This is at least not consistent with my results which would suggest IIP3=63dBm for HD3=-82dB and 1V.

Aside (if my results are correct) I propose a new FOM (IIP normalized by the signal amplitude):

FOM = IIP3 [dBm] - Vi [dBV] = 22.22dB - 0.5HD3

Unfortunately I cannot edit this post any more but in addition I have one more question:

When I have vout = c1*vin + c3*vin^3, IIP3 is defined as the voltage level at which 3rd level distortion equals first order: viip3^2 = 4/3 * c1/c3
However, most of the time, IIP3 is given in dBm.

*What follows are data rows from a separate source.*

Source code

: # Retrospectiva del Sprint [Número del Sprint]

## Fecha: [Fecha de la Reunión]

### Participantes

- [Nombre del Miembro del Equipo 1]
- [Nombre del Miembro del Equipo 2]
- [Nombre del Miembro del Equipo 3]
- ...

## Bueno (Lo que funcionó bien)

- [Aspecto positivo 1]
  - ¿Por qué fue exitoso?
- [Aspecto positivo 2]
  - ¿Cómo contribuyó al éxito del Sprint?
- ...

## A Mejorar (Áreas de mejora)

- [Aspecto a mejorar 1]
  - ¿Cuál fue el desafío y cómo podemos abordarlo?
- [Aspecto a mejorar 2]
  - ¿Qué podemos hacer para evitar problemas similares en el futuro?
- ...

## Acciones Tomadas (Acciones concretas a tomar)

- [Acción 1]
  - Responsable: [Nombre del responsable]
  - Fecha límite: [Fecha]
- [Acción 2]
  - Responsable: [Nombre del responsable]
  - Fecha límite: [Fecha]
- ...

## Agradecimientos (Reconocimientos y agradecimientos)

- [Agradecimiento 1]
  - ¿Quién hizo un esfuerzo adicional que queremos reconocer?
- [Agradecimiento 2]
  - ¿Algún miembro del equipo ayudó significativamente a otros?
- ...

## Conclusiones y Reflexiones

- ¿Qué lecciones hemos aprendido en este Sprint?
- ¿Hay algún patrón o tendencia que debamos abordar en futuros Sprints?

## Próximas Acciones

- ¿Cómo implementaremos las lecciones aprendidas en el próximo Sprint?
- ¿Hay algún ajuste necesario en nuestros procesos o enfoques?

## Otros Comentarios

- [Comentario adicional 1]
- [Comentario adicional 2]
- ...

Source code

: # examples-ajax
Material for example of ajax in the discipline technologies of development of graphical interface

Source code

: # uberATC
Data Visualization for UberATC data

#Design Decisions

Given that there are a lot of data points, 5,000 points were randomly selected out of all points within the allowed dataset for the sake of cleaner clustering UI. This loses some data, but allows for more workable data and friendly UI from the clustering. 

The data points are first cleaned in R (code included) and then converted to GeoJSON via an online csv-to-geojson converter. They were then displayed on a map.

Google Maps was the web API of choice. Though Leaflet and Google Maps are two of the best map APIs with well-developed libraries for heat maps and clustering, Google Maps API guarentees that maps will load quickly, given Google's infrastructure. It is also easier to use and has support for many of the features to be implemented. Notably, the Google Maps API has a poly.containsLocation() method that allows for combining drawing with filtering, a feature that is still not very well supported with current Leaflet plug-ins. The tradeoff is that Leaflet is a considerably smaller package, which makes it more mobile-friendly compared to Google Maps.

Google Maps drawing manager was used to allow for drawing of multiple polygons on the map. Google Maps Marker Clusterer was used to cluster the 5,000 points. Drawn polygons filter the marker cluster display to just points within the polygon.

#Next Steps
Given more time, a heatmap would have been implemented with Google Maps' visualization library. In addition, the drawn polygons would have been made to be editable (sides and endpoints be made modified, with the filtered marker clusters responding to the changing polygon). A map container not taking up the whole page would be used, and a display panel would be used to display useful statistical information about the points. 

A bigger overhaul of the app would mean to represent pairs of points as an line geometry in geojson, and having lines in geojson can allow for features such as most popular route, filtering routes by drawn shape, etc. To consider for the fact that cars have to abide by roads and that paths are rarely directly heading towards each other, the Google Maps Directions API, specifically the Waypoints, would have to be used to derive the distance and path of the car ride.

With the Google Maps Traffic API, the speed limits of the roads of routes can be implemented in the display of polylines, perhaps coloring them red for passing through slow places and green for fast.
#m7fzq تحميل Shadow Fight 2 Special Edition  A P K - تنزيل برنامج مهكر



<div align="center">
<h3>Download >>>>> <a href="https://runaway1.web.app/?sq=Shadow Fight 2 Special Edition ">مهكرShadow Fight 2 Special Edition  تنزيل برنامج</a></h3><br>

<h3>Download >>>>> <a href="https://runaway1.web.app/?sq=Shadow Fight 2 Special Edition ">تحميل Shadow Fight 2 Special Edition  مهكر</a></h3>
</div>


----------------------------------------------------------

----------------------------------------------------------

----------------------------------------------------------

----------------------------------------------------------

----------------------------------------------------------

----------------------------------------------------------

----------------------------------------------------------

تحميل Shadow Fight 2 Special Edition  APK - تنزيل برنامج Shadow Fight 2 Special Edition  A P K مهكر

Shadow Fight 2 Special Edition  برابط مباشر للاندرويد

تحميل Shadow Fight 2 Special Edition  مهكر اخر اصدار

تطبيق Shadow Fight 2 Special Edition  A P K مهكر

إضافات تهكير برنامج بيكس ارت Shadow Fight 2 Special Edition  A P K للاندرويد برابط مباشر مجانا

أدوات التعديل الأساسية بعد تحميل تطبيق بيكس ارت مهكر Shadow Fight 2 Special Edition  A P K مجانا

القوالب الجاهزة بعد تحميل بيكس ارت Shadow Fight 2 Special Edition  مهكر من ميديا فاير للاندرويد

I can think now about three possible conversions:

1.) Voltage square is already power, so P = 10*log10(viiip^2) -> dBW; P = 10*log10(viiip^2 * 1000) -> dBm
2.) Supposing input voltage is amplitude of a sinusoid and assuming R=1 (as often), P = 10*log10(viiip^2/2) -> dBW; P = 10*log10(viiip^2/2 * 1000) -> dBm
3.) But why R=1? Maybe R=50? P = 10*log10(viiip^2/50) -> dBW; P = 10*log10(viiip^2/50 * 1000) -> dBm

Which one is the correct conversion? Keep in mind that I am not asking from an abstract point of view (NOT circuits/physical!), i.e., if I would just do some simulations in MATLAB where I need to generate some numbers. They can be anywhere between eps and 1/eps. So if I assume all my numbers have unit Volts and if I write vout = c1*vin + c3*vin^3 I mean Voltage-in/Voltage-out amplifier, which from the 3 options is the correct way to transform e.g. IIP3=30dBm ?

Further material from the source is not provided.